## The task
Copy every line of the data exactly, leaving nothing out.

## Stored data
------------

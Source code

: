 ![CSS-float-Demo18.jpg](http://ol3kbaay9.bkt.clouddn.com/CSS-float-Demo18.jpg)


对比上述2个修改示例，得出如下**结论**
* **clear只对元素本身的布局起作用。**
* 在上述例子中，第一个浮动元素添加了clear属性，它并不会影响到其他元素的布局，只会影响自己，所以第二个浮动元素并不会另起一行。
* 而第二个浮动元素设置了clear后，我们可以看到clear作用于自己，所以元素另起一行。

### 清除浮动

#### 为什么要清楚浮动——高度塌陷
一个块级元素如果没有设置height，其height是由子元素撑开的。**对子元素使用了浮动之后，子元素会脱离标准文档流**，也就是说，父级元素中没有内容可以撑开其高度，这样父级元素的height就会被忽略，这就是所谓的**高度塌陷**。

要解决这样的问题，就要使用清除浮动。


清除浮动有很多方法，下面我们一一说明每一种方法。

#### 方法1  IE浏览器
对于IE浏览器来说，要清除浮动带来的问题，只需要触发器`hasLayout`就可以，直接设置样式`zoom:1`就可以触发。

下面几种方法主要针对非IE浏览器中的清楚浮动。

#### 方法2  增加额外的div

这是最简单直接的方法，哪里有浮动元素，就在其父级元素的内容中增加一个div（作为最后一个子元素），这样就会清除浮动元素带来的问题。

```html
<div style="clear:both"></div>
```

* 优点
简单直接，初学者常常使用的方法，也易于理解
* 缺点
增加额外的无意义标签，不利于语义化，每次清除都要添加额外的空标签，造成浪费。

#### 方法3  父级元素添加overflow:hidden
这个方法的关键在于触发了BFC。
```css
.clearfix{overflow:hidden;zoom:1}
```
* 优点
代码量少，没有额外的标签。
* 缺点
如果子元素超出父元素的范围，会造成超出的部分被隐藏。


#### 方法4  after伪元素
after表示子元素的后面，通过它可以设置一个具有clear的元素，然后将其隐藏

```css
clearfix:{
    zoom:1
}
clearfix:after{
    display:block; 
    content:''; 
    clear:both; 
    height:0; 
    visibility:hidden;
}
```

------------

## Completed task
Source code

: ![CSS-float-Demo18.jpg](http://ol3kbaay9.bkt.clouddn.com/CSS-float-Demo18.jpg)


对比上述2个修改示例，得出如下**结论**
* **clear只对元素本身的布局起作用。**
* 在上述例子中，第一个浮动元素添加了clear属性，它并不会影响到其他元素的布局，只会影响自己，所以第二个浮动元素并不会另起一行。
* 而第二个浮动元素设置了clear后，我们可以看到clear作用于自己，所以元素另起一行。

### 清除浮动

#### 为什么要清楚浮动——高度塌陷
一个块级元素如果没有设置height，其height是由子元素撑开的。**对子元素使用了浮动之后，子元素会脱离标准文档流**，也就是说，父级元素中没有内容可以撑开其高度，这样父级元素的height就会被忽略，这就是所谓的**高度塌陷**。

要解决这样的问题，就要使用清除浮动。


清除浮动有很多方法，下面我们一一说明每一种方法。

#### 方法1  IE浏览器
对于IE浏览器来说，要清除浮动带来的问题，只需要触发器`hasLayout`就可以，直接设置样式`zoom:1`就可以触发。

下面几种方法主要针对非IE浏览器中的清楚浮动。

#### 方法2  增加额外的div

这是最简单直接的方法，哪里有浮动元素，就在其父级元素的内容中增加一个div（作为最后一个子元素），这样就会清除浮动元素带来的问题。

```html
<div style="clear:both"></div>
```

* 优点
简单直接，初学者常常使用的方法，也易于理解
* 缺点
增加额外的无意义标签，不利于语义化，每次清除都要添加额外的空标签，造成浪费。

#### 方法3  父级元素添加overflow:hidden
这个方法的关键在于触发了BFC。
```css
.clearfix{overflow:hidden;zoom:1}
```
* 优点
代码量少，没有额外的标签。
* 缺点
如果子元素超出父元素的范围，会造成超出的部分被隐藏。


#### 方法4  after伪元素
after表示子元素的后面，通过它可以设置一个具有clear的元素，然后将其隐藏

```css
clearfix:{
    zoom:1
}
clearfix:after{
    display:block; 
    content:''; 
    clear:both; 
    height:0; 
    visibility:hidden;
}
```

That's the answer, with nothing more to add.